The report noted that at present, 92 per cent of surveyed firms are contributing above the statutory minimum level for auto-enrolment schemes. However, there is more to be done by firms to help businesses to realise the value of pensions in the recruitment process and continue the retention of staff, Aegon and the CBI said.
Considering the results of the study, which surveyed businesses of all sizes, Aegon Workplace Investing managing director Paul Bucksey stated that “there are more employers than ever considering adding advice to their offering”, to assist with employee engagement.
Of the surveyed firms, nine in 10 said they felt a responsibility to better engage employees with their pension schemes and over 50 per cent said that they have a strategy in place to achieve better pensions engagement.
Nonetheless, firms have realised that more needs to be done. A much lesser 12 per cent of respondents said they are happy with current employee engagement levels.
CBI managing director Neil Carberry, said: “While many businesses rightly recognise the positive effect that their investment in pensions can have on recruiting and retaining staff, others need to open their eyes to grasp the opportunities in front of them. Engaging better with your workforce on pensions is not a ‘nice-to-have’ but absolutely fundamental to the success of workplace pensions schemes and well-funded retirements for workers.
Reasons for lack of engagement, as reported by the employers, included diverting money from pensions to other financial responsibilities (59 per cent), a lack of awareness among employees of the importance of saving for retirement and having insufficient resources within the business to engage with employees (24 per cent). In addition to this, some employers explained that they were uncertain about where to find high-quality advice for staff.
“Although many firms do a great job, there’s an awful lot more that can be done to get staff engaged in their financial futures…Many younger workers, those on lower incomes and employees who have been at a business for a short period are not getting the support they need to get to grips with issues that will help determine a successful path to when they retire,” Carberry added.

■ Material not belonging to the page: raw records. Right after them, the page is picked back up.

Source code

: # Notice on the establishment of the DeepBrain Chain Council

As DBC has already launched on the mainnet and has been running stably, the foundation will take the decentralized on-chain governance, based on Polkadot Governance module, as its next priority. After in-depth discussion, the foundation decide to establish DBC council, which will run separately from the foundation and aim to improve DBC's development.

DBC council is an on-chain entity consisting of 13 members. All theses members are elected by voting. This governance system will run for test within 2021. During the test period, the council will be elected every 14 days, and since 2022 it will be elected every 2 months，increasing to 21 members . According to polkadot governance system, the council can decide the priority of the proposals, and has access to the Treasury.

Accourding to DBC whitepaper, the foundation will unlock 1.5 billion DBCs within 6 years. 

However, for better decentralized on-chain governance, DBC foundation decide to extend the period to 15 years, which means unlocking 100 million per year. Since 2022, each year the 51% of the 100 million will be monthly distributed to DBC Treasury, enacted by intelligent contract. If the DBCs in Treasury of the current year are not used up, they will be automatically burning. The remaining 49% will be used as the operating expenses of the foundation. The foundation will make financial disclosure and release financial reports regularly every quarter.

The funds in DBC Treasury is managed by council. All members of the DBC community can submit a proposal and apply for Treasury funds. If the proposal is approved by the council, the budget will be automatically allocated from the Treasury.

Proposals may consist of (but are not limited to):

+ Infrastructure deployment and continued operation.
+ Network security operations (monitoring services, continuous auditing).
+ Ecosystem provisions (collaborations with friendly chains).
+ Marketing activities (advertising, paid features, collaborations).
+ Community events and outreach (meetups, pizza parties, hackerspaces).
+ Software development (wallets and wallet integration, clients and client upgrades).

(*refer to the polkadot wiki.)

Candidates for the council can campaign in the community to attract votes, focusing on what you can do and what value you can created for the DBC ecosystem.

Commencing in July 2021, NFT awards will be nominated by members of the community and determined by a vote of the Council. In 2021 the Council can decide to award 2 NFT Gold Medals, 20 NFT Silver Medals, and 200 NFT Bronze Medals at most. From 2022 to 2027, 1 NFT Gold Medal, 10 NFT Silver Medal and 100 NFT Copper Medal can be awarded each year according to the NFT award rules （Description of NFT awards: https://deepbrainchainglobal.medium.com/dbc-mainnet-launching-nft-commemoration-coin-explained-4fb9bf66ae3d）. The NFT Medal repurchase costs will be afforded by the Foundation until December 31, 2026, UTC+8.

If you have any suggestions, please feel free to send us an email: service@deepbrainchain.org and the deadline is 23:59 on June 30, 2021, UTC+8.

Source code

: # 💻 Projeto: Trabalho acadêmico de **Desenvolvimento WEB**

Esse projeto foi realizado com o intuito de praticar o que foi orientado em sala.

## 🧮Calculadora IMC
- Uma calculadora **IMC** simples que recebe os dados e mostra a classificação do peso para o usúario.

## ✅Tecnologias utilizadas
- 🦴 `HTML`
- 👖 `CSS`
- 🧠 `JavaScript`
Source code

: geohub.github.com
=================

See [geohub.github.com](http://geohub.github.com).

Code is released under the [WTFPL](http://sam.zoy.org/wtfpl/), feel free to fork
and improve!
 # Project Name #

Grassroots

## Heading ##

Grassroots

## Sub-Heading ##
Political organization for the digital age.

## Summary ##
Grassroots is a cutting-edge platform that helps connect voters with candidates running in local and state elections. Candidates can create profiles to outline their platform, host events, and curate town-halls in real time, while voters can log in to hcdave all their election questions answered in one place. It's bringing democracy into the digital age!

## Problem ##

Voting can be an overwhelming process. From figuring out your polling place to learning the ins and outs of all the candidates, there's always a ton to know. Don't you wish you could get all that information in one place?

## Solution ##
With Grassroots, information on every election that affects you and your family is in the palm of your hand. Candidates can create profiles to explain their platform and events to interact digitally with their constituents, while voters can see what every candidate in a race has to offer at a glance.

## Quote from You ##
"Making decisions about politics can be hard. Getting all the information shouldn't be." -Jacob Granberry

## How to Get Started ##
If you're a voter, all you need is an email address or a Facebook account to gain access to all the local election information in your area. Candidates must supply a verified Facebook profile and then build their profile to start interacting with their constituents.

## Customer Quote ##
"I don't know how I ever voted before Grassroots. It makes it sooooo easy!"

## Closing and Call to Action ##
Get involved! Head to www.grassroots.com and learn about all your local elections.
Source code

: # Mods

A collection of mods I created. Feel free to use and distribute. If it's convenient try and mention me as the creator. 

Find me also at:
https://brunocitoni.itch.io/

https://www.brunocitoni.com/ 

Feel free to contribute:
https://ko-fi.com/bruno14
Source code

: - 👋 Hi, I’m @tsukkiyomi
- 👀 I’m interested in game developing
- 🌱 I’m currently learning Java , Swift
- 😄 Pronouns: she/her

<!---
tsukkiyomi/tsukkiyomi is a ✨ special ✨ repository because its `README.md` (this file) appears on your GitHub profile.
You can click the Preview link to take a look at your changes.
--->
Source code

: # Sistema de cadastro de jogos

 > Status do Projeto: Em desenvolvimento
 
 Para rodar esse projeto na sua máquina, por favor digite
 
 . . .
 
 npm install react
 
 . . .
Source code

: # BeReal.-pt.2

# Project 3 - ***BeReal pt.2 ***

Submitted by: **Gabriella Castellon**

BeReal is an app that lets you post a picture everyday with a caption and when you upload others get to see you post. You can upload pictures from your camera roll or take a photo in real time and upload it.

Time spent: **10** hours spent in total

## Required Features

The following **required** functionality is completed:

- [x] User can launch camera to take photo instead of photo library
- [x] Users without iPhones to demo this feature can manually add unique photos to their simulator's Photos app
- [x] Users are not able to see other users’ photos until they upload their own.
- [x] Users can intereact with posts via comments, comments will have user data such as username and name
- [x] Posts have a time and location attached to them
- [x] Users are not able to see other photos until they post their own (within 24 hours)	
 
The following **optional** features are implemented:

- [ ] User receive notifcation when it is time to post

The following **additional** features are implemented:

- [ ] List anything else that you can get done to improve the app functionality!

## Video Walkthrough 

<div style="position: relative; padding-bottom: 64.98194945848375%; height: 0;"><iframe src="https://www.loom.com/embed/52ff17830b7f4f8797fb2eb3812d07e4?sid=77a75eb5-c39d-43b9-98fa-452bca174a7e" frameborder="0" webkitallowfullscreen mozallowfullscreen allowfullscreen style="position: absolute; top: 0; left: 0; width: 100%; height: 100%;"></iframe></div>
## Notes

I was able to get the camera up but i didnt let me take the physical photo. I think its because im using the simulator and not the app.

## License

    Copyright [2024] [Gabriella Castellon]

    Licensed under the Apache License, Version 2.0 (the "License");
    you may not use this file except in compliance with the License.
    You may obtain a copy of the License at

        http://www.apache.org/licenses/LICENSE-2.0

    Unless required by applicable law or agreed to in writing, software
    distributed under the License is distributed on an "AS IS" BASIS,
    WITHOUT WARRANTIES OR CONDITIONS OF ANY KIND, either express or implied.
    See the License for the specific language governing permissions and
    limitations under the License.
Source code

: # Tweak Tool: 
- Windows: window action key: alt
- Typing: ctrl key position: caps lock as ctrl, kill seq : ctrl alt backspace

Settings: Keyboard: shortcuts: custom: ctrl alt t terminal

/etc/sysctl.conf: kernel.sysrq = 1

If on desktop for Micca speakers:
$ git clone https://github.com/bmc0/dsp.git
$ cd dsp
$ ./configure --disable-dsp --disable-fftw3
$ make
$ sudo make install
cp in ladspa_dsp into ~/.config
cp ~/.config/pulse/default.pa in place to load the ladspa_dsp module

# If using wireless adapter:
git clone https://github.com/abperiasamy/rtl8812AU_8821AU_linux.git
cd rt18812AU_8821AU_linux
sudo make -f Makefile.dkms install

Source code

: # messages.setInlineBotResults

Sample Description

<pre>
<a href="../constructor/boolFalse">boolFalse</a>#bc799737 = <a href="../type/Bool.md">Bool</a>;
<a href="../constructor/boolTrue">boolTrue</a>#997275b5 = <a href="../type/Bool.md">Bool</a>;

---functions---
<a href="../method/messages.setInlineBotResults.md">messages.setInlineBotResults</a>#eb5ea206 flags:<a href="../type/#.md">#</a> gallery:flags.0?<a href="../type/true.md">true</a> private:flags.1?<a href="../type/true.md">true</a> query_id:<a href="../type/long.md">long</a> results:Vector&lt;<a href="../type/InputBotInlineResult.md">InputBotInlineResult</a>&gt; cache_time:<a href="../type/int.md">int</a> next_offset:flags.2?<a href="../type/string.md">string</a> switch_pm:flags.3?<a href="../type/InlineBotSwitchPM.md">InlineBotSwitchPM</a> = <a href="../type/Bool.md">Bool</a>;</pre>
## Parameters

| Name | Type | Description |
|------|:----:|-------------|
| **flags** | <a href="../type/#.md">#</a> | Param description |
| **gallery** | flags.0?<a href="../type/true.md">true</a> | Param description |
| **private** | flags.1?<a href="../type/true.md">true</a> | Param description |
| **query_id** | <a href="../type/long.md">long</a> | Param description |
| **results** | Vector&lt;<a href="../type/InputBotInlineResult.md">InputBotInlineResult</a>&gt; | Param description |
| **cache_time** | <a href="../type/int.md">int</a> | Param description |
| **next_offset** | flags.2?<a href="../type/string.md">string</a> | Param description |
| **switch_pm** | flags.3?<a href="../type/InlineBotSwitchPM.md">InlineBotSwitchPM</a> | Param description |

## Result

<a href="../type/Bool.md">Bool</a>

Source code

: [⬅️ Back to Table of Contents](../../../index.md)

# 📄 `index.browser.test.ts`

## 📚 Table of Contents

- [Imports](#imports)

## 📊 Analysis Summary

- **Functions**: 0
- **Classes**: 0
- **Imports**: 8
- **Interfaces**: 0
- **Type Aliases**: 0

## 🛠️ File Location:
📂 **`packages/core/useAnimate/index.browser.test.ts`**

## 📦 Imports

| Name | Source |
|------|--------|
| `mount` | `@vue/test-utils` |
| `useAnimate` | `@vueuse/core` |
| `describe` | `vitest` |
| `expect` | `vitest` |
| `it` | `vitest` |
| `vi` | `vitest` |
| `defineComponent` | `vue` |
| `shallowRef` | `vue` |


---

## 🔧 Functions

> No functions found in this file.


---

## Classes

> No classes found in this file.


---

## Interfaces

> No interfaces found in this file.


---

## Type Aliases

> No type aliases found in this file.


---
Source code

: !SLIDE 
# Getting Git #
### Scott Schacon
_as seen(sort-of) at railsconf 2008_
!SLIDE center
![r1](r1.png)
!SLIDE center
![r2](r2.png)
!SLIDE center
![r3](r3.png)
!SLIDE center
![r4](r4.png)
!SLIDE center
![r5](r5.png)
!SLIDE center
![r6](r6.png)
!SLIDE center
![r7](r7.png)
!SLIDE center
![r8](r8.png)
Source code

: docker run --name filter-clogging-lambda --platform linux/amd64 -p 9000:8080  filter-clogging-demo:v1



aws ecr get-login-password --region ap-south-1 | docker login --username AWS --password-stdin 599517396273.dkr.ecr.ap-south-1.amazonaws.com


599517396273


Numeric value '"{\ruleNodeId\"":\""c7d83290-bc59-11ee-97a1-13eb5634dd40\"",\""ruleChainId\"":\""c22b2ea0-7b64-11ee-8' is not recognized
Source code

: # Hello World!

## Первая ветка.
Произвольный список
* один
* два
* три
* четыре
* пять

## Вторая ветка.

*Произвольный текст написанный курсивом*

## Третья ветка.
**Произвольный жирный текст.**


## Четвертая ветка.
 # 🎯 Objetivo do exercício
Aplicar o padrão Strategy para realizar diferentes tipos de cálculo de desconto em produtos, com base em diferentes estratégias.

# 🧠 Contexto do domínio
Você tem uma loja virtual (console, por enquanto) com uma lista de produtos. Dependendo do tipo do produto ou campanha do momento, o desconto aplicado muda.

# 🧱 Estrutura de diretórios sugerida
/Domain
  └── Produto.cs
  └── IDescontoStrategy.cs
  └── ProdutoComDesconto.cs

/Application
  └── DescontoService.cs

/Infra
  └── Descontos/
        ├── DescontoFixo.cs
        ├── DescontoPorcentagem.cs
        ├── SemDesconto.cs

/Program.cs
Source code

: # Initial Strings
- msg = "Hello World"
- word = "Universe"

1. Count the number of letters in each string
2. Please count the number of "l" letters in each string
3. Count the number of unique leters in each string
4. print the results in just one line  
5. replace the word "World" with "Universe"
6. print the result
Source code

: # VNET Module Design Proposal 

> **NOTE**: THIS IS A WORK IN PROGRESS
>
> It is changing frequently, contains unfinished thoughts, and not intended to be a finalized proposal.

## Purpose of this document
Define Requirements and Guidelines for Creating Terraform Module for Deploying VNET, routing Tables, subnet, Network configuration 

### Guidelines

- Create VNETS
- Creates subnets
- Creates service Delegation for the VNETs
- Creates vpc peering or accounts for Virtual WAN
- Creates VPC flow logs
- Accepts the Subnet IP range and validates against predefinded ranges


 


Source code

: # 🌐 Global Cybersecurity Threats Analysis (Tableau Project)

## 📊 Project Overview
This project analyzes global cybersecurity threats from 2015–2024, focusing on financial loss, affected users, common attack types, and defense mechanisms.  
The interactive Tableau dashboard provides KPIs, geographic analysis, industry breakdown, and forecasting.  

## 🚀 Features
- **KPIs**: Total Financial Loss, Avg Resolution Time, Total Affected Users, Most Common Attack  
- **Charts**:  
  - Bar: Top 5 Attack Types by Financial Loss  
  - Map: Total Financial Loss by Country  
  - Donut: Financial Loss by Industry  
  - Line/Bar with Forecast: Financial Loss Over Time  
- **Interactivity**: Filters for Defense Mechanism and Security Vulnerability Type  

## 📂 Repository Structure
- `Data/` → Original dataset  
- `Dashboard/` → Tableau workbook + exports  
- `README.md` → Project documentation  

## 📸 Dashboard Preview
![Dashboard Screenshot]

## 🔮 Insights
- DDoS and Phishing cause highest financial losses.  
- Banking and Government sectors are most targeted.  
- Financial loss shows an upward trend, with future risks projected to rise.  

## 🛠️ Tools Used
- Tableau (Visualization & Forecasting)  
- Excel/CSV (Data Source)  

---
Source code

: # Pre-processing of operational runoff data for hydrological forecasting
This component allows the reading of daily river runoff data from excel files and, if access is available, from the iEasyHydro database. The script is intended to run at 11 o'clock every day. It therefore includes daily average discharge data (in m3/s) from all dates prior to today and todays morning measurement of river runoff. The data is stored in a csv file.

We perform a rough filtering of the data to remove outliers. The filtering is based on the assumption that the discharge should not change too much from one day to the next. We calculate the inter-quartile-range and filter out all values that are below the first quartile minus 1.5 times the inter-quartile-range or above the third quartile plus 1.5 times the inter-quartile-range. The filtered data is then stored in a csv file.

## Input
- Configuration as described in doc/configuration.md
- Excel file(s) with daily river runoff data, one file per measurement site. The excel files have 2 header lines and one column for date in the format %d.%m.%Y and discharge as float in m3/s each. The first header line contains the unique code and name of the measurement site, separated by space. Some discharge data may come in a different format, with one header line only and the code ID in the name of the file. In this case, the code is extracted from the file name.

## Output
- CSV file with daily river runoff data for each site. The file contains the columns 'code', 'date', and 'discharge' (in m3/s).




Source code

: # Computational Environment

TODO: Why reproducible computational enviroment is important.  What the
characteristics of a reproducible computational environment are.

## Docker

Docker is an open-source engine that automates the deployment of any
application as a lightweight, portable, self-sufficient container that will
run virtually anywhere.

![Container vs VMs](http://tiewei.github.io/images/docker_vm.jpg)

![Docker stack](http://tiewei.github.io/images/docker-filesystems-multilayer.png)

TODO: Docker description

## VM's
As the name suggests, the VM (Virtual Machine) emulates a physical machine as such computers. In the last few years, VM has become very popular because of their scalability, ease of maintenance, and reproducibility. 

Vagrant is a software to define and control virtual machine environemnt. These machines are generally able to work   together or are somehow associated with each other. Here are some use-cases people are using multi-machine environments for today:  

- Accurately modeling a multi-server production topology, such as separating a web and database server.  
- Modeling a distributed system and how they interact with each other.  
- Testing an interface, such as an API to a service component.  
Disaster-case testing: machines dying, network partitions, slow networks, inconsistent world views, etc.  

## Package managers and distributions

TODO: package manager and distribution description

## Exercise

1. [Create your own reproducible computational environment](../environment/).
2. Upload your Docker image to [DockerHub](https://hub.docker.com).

Of the survey participants, 63 per cent said that pensions play a part of an employees’ induction process, 60 per cent said they provide guidance from an external provider and 54 per cent also direct staff to publicly available pension guidance. Further advancements such as the use of technology including digital information portals was used by 51 per cent of businesses.
From these engagement processes, 44 per cent said it would lead to them being able to better retain staff.
Bucksey added: “Engagement is the key to changing behaviours and helping employees achieve long term financial security. When an employer gets behind their scheme and encourages the workforce to take action, engagement levels rise.
“Some employers are already going the extra mile to support their workforce in getting their pensions on the right track. But what remains clear is that whether you choose to hold roadshows, workshops or webinars, offer online financial planning tools or workplace financial advice, you need to do it regularly, as part of a wider financial awareness strategy.
“From recruitment to retirement, long-term planning and regular action will help your employees reach a point where they can afford to retire.”